Ships have undergone many advancements in terms of design, materials, propulsion, and navigation systems. From the first ships that used muscle and wind power, to modern-day vessels that have efficient fuel and electrical systems; from wooden ships, to modern vessels made of steel and composite materials; from using star maps and astrolabes, to using GPS and computerized maps, shipping has evolved by many leaps and bounds.
In this interconnected world, virtually every industry has at least a basic computer system and connectivity to a local network and to the Internet. Modern ships may not have the same computer systems as those found in passenger airplanes and automobiles; still, they use different kinds of technologies that make life on board easier, more comfortable, and more manageable than ever before.
Modern ships contain many different equipment and machinery that run round the clock. Systems such as the engine, fuel delivery, electrical power, climate control, among others, need constant monitoring.

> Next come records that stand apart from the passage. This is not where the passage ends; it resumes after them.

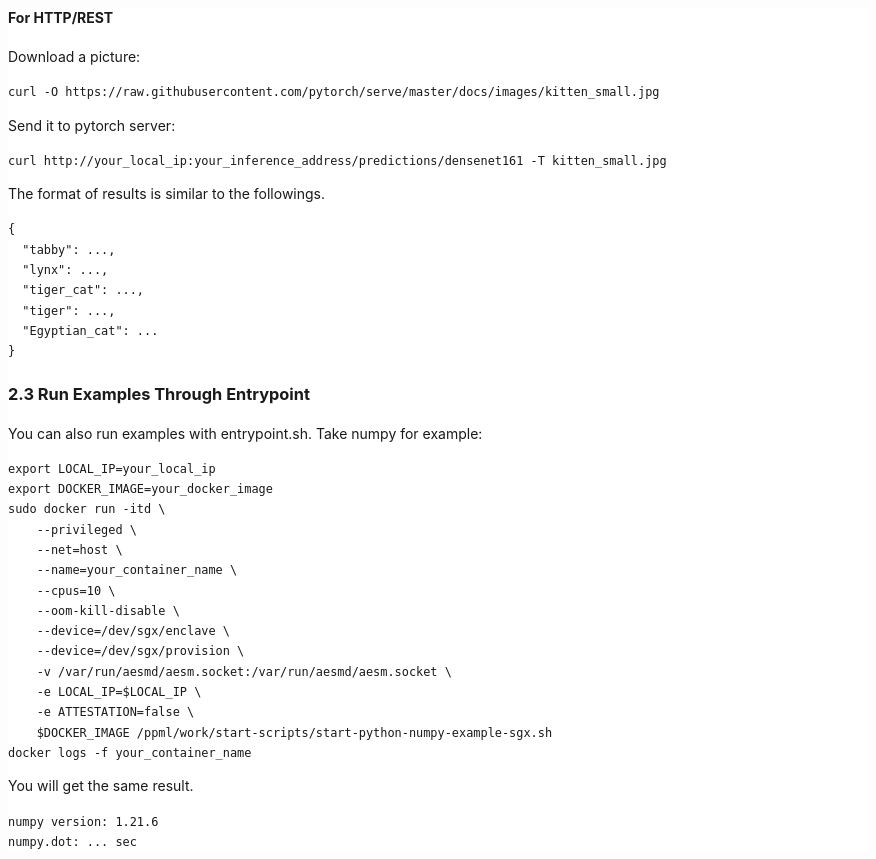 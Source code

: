 #### For HTTP/REST
Download a picture:
```shell
curl -O https://raw.githubusercontent.com/pytorch/serve/master/docs/images/kitten_small.jpg
```
Send it to pytorch server:
```shell
curl http://your_local_ip:your_inference_address/predictions/densenet161 -T kitten_small.jpg
```

The format of results is similar to the followings.
```shell
{
  "tabby": ...,
  "lynx": ...,
  "tiger_cat": ...,
  "tiger": ...,
  "Egyptian_cat": ...
}
```

### 2.3 Run Examples Through Entrypoint

You can also run examples with entrypoint.sh. Take numpy for example:
```shell
export LOCAL_IP=your_local_ip
export DOCKER_IMAGE=your_docker_image
sudo docker run -itd \
	--privileged \
	--net=host \
	--name=your_container_name \
	--cpus=10 \
	--oom-kill-disable \
	--device=/dev/sgx/enclave \
	--device=/dev/sgx/provision \
	-v /var/run/aesmd/aesm.socket:/var/run/aesmd/aesm.socket \
	-e LOCAL_IP=$LOCAL_IP \
	-e ATTESTATION=false \
	$DOCKER_IMAGE /ppml/work/start-scripts/start-python-numpy-example-sgx.sh
docker logs -f your_container_name
```

You will get the same result.
```shell
numpy version: 1.21.6
numpy.dot: ... sec
```

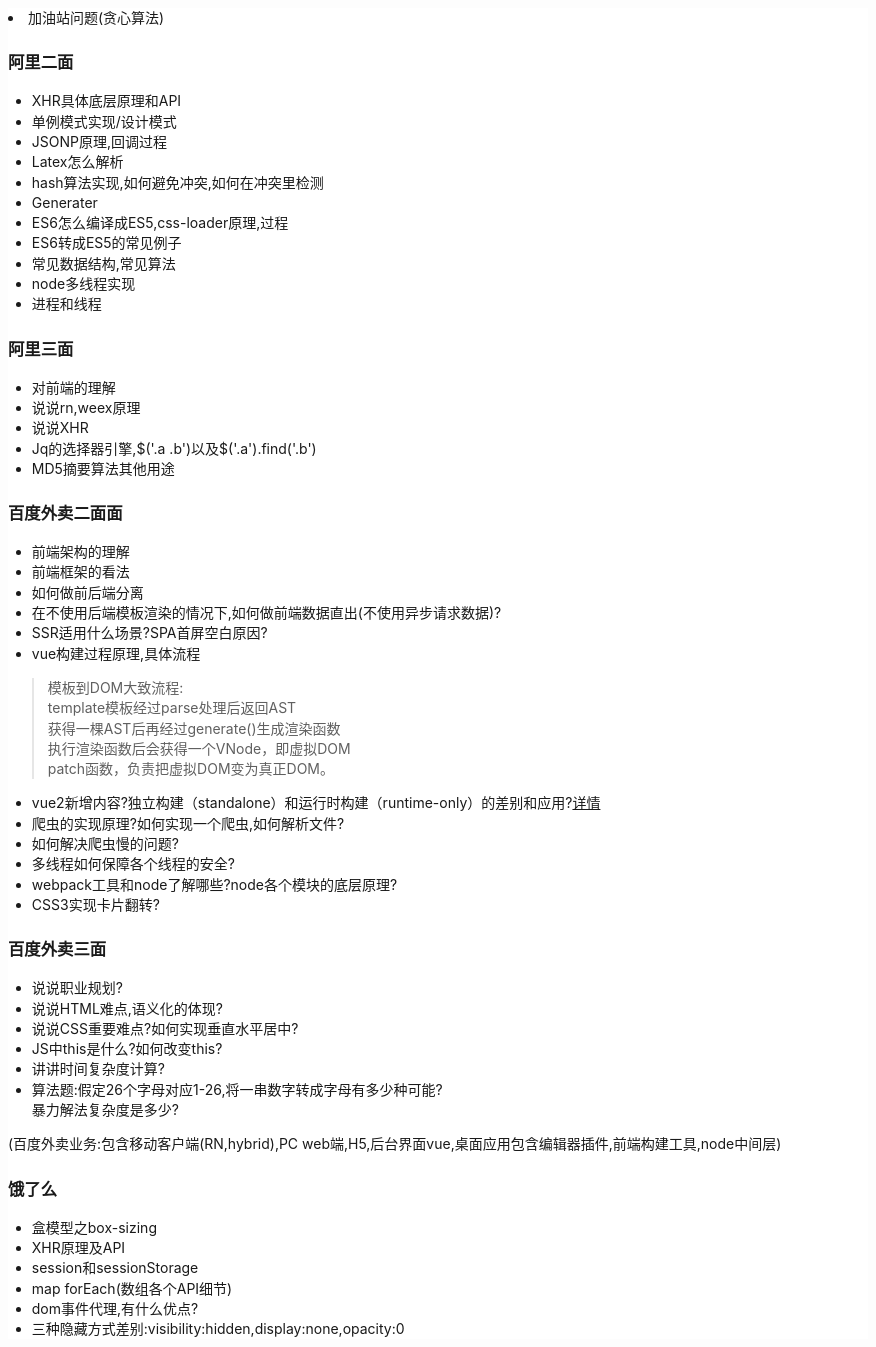 <li>加油站问题(贪心算法)</li>
</ul>
<h3 id="articleHeader22">阿里二面</h3>
<ul>
<li>XHR具体底层原理和API</li>
<li>单例模式实现/设计模式</li>
<li>JSONP原理,回调过程</li>
<li>Latex怎么解析</li>
<li>hash算法实现,如何避免冲突,如何在冲突里检测</li>
<li>Generater</li>
<li>ES6怎么编译成ES5,css-loader原理,过程</li>
<li>ES6转成ES5的常见例子</li>
<li>常见数据结构,常见算法</li>
<li>node多线程实现</li>
<li>进程和线程</li>
</ul>
<h3 id="articleHeader23">阿里三面</h3>
<ul>
<li>对前端的理解</li>
<li>说说rn,weex原理</li>
<li>说说XHR</li>
<li>Jq的选择器引擎,$('.a .b')以及$('.a').find('.b')</li>
<li>MD5摘要算法其他用途</li>
</ul>
<h3 id="articleHeader24">百度外卖二面面</h3>
<ul>
<li>前端架构的理解</li>
<li>前端框架的看法</li>
<li>如何做前后端分离</li>
<li>在不使用后端模板渲染的情况下,如何做前端数据直出(不使用异步请求数据)?</li>
<li>SSR适用什么场景?SPA首屏空白原因?</li>
<li>vue构建过程原理,具体流程</li>
</ul>
<blockquote>模板到DOM大致流程:<br>template模板经过parse处理后返回AST<br>获得一棵AST后再经过generate()生成渲染函数<br>执行渲染函数后会获得一个VNode，即虚拟DOM<br>patch函数，负责把虚拟DOM变为真正DOM。</blockquote>
<ul>
<li>vue2新增内容?独立构建（standalone）和运行时构建（runtime-only）的差别和应用?<a href="https://www.zybuluo.com/Fartown/note/832878" rel="nofollow noreferrer" target="_blank">详情</a>
</li>
<li>爬虫的实现原理?如何实现一个爬虫,如何解析文件?</li>
<li>如何解决爬虫慢的问题?</li>
<li>多线程如何保障各个线程的安全?</li>
<li>webpack工具和node了解哪些?node各个模块的底层原理?</li>
<li>CSS3实现卡片翻转?</li>
</ul>
<h3 id="articleHeader25">百度外卖三面</h3>
<ul>
<li>说说职业规划?</li>
<li>说说HTML难点,语义化的体现?</li>
<li>说说CSS重要难点?如何实现垂直水平居中?</li>
<li>JS中this是什么?如何改变this?</li>
<li>讲讲时间复杂度计算?</li>
<li>算法题:假定26个字母对应1-26,将一串数字转成字母有多少种可能?<br>暴力解法复杂度是多少?</li>
</ul>
<p>(百度外卖业务:包含移动客户端(RN,hybrid),PC web端,H5,后台界面vue,桌面应用包含编辑器插件,前端构建工具,node中间层)</p>
<h3 id="articleHeader26">饿了么</h3>
<ul>
<li>盒模型之box-sizing</li>
<li>XHR原理及API</li>
<li>session和sessionStorage</li>
<li>map forEach(数组各个API细节)</li>
<li>dom事件代理,有什么优点?</li>
<li>三种隐藏方式差别:visibility:hidden,display:none,opacity:0</li>
</ul> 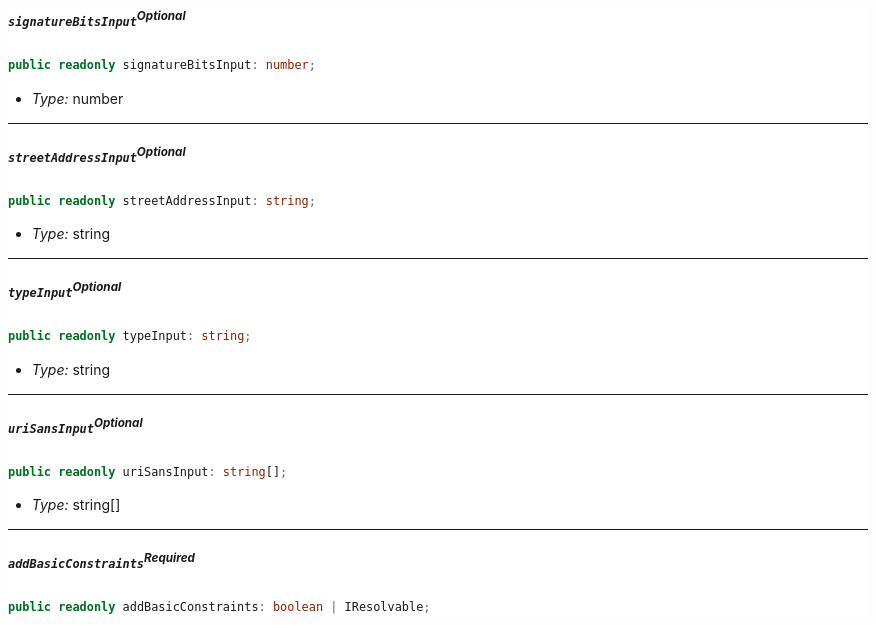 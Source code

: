 ##### `signatureBitsInput`<sup>Optional</sup> <a name="signatureBitsInput" id="@cdktf/provider-vault.pkiSecretBackendIntermediateCertRequest.PkiSecretBackendIntermediateCertRequest.property.signatureBitsInput"></a>

```typescript
public readonly signatureBitsInput: number;
```

- *Type:* number

---

##### `streetAddressInput`<sup>Optional</sup> <a name="streetAddressInput" id="@cdktf/provider-vault.pkiSecretBackendIntermediateCertRequest.PkiSecretBackendIntermediateCertRequest.property.streetAddressInput"></a>

```typescript
public readonly streetAddressInput: string;
```

- *Type:* string

---

##### `typeInput`<sup>Optional</sup> <a name="typeInput" id="@cdktf/provider-vault.pkiSecretBackendIntermediateCertRequest.PkiSecretBackendIntermediateCertRequest.property.typeInput"></a>

```typescript
public readonly typeInput: string;
```

- *Type:* string

---

##### `uriSansInput`<sup>Optional</sup> <a name="uriSansInput" id="@cdktf/provider-vault.pkiSecretBackendIntermediateCertRequest.PkiSecretBackendIntermediateCertRequest.property.uriSansInput"></a>

```typescript
public readonly uriSansInput: string[];
```

- *Type:* string[]

---

##### `addBasicConstraints`<sup>Required</sup> <a name="addBasicConstraints" id="@cdktf/provider-vault.pkiSecretBackendIntermediateCertRequest.PkiSecretBackendIntermediateCertRequest.property.addBasicConstraints"></a>

```typescript
public readonly addBasicConstraints: boolean | IResolvable;
```
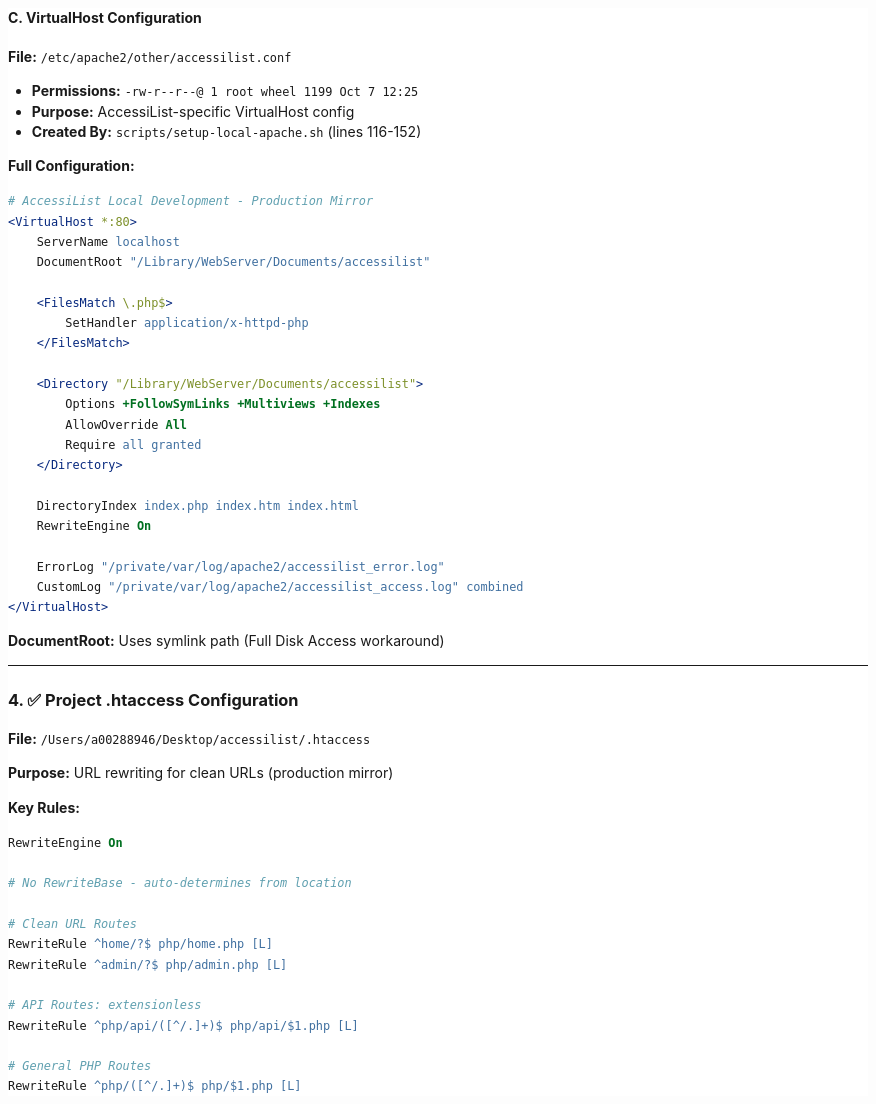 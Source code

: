 #### C. VirtualHost Configuration

**File:** `/etc/apache2/other/accessilist.conf`
- **Permissions:** `-rw-r--r--@ 1 root wheel 1199 Oct 7 12:25`
- **Purpose:** AccessiList-specific VirtualHost config
- **Created By:** `scripts/setup-local-apache.sh` (lines 116-152)

**Full Configuration:**
```apache
# AccessiList Local Development - Production Mirror
<VirtualHost *:80>
    ServerName localhost
    DocumentRoot "/Library/WebServer/Documents/accessilist"

    <FilesMatch \.php$>
        SetHandler application/x-httpd-php
    </FilesMatch>

    <Directory "/Library/WebServer/Documents/accessilist">
        Options +FollowSymLinks +Multiviews +Indexes
        AllowOverride All
        Require all granted
    </Directory>

    DirectoryIndex index.php index.htm index.html
    RewriteEngine On

    ErrorLog "/private/var/log/apache2/accessilist_error.log"
    CustomLog "/private/var/log/apache2/accessilist_access.log" combined
</VirtualHost>
```

**DocumentRoot:** Uses symlink path (Full Disk Access workaround)

---

### 4. ✅ Project .htaccess Configuration

**File:** `/Users/a00288946/Desktop/accessilist/.htaccess`

**Purpose:** URL rewriting for clean URLs (production mirror)

**Key Rules:**
```apache
RewriteEngine On

# No RewriteBase - auto-determines from location

# Clean URL Routes
RewriteRule ^home/?$ php/home.php [L]
RewriteRule ^admin/?$ php/admin.php [L]

# API Routes: extensionless
RewriteRule ^php/api/([^/.]+)$ php/api/$1.php [L]

# General PHP Routes
RewriteRule ^php/([^/.]+)$ php/$1.php [L]
```
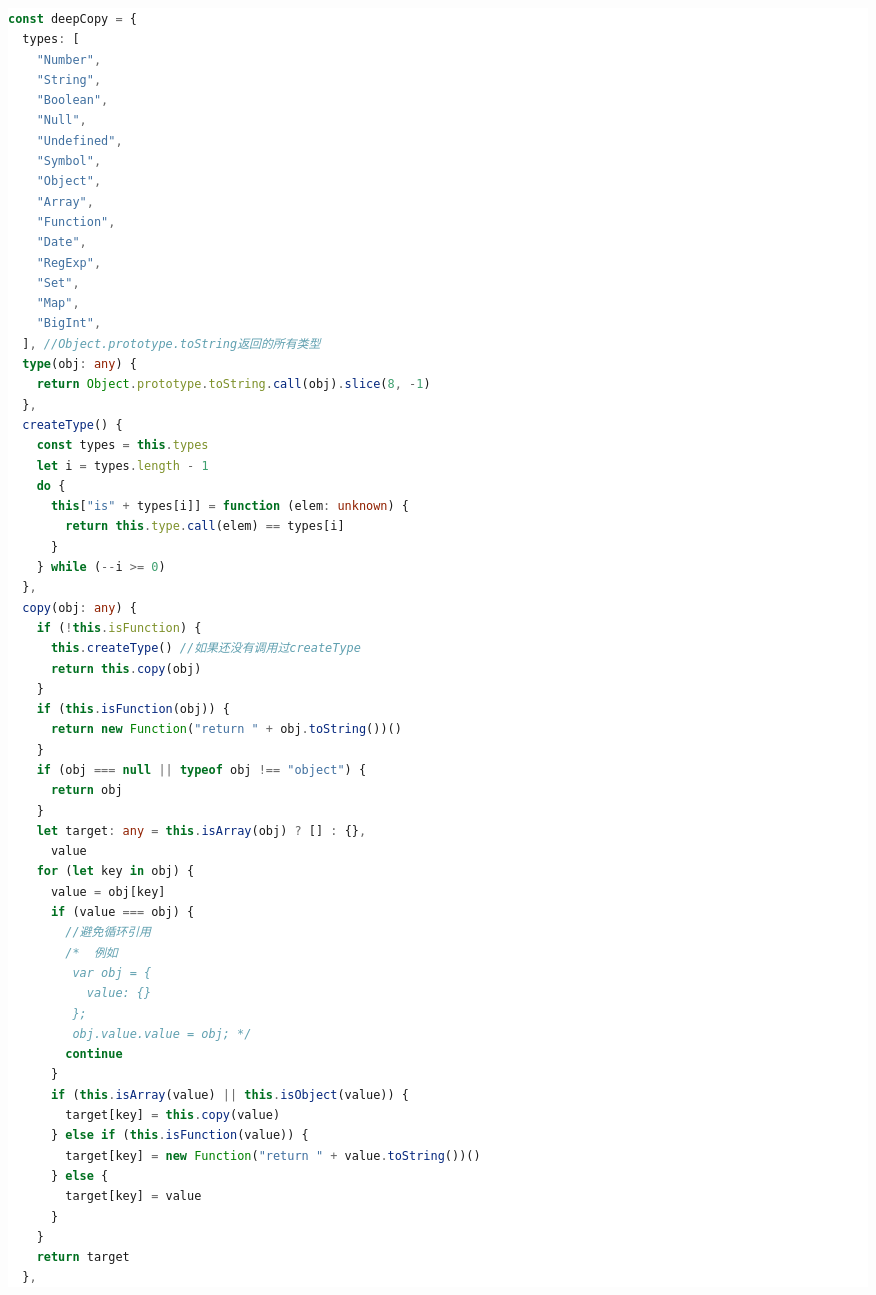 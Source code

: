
 ```ts
const deepCopy = {
  types: [
    "Number",
    "String",
    "Boolean",
    "Null",
    "Undefined",
    "Symbol",
    "Object",
    "Array",
    "Function",
    "Date",
    "RegExp",
    "Set",
    "Map",
    "BigInt",
  ], //Object.prototype.toString返回的所有类型
  type(obj: any) {
    return Object.prototype.toString.call(obj).slice(8, -1)
  },
  createType() {
    const types = this.types
    let i = types.length - 1
    do {
      this["is" + types[i]] = function (elem: unknown) {
        return this.type.call(elem) == types[i]
      }
    } while (--i >= 0)
  },
  copy(obj: any) {
    if (!this.isFunction) {
      this.createType() //如果还没有调用过createType
      return this.copy(obj)
    }
    if (this.isFunction(obj)) {
      return new Function("return " + obj.toString())()
    }
    if (obj === null || typeof obj !== "object") {
      return obj
    }
    let target: any = this.isArray(obj) ? [] : {},
      value
    for (let key in obj) {
      value = obj[key]
      if (value === obj) {
        //避免循环引用
        /*  例如
         var obj = {
           value: {}
         };
         obj.value.value = obj; */
        continue
      }
      if (this.isArray(value) || this.isObject(value)) {
        target[key] = this.copy(value)
      } else if (this.isFunction(value)) {
        target[key] = new Function("return " + value.toString())()
      } else {
        target[key] = value
      }
    }
    return target
  },
``` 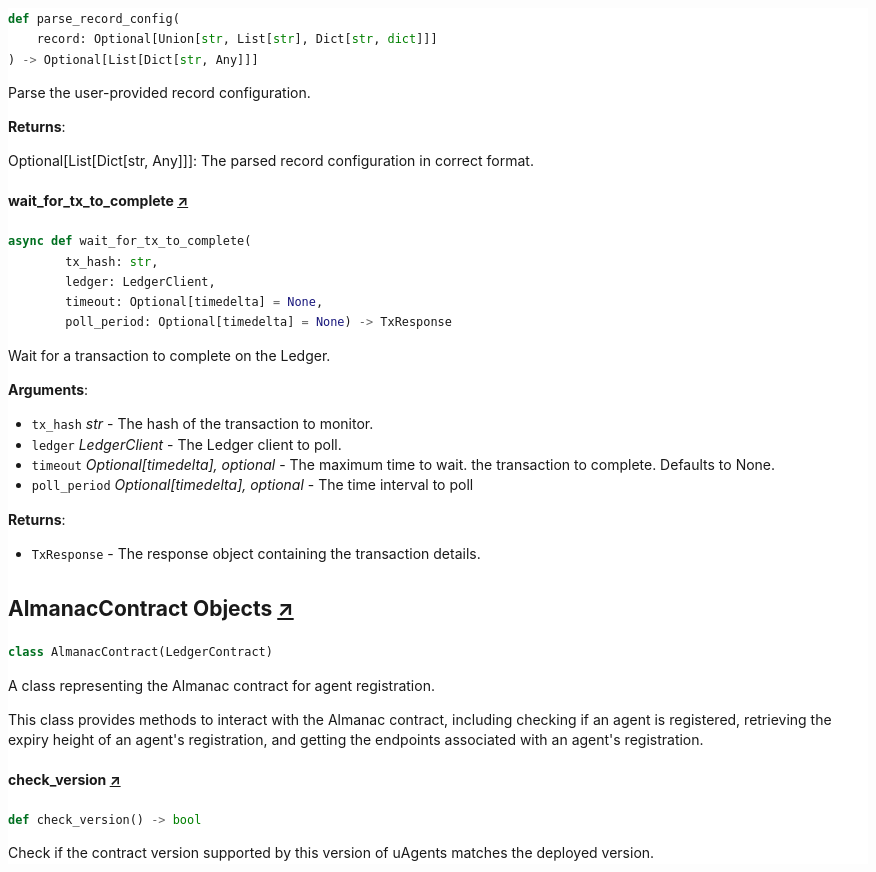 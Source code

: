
 ```python
def parse_record_config(
    record: Optional[Union[str, List[str], Dict[str, dict]]]
) -> Optional[List[Dict[str, Any]]]
```

Parse the user-provided record configuration.

**Returns**:

Optional[List[Dict[str, Any]]]: The parsed record configuration in correct format.

#### wait_for_tx_to_complete [↗](https://github.com/fetchai/uAgents/blob/main/python/src/uagents/network.py#L124)

```python
async def wait_for_tx_to_complete(
        tx_hash: str,
        ledger: LedgerClient,
        timeout: Optional[timedelta] = None,
        poll_period: Optional[timedelta] = None) -> TxResponse
```

Wait for a transaction to complete on the Ledger.

**Arguments**:

- `tx_hash` _str_ - The hash of the transaction to monitor.
- `ledger` _LedgerClient_ - The Ledger client to poll.
- `timeout` _Optional[timedelta], optional_ - The maximum time to wait.
  the transaction to complete. Defaults to None.
- `poll_period` _Optional[timedelta], optional_ - The time interval to poll

**Returns**:

- `TxResponse` - The response object containing the transaction details.

## AlmanacContract Objects [↗](https://github.com/fetchai/uAgents/blob/main/python/src/uagents/network.py#L161)

```python
class AlmanacContract(LedgerContract)
```

A class representing the Almanac contract for agent registration.

This class provides methods to interact with the Almanac contract, including
checking if an agent is registered, retrieving the expiry height of an agent's
registration, and getting the endpoints associated with an agent's registration.

#### check_version [↗](https://github.com/fetchai/uAgents/blob/main/python/src/uagents/network.py#L170)

```python
def check_version() -> bool
```

Check if the contract version supported by this version of uAgents matches the
deployed version.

Temperature changes, revolutions per minute, fuel and oil flow rates, and other parameters need to be observed, recorded and analyzed. By using computers, the task of record-keeping and analytics would be easier, which in turn improves performance.
Ships and their crews are dependent on different types of supplies. Among these are food, water, fuel, oil, spare parts, and many others. By using computerized inventory management systems, records of supply utilization can be analyzed, and the data can be used to make utilization and resupply more efficient. Routine maintenance can also be facilitated through systems that monitor daily usage of machineries and record maintenance dates and times. Such systems help remind the maintenance crew which systems are in need of preventive maintenance, and which ones are due for replacement.
Navigation systems for modern ships use GPS, radar, sonar, and computerized maps in conjunction with radio and satellite-based communications systems. These systems help navigation officers find their way and follow their routes even in the dark, inclement weather, or low visibility.
Cargo operations require timely processing of movements of cargo to and from ships. Systems that monitor the weight and balancing of bulk and liquid cargo are vital not just for quick and efficient transfers, but also for the safety of shipping and port crew.
Training of shipping officers and crew are now aided by simulators powered by computers. Different situations can be programmed into these simulators, such as storms, fog, and port congestion, which are necessary for training officers in handling such situations. Computer simulations can help maritime students and seasoned officers and crew learn more effectively than by verbal or theoretical discussions alone.
These are just some of the basic systems that are being used on modern ships. In future articles, we will discuss more IT applications in commercial shipping.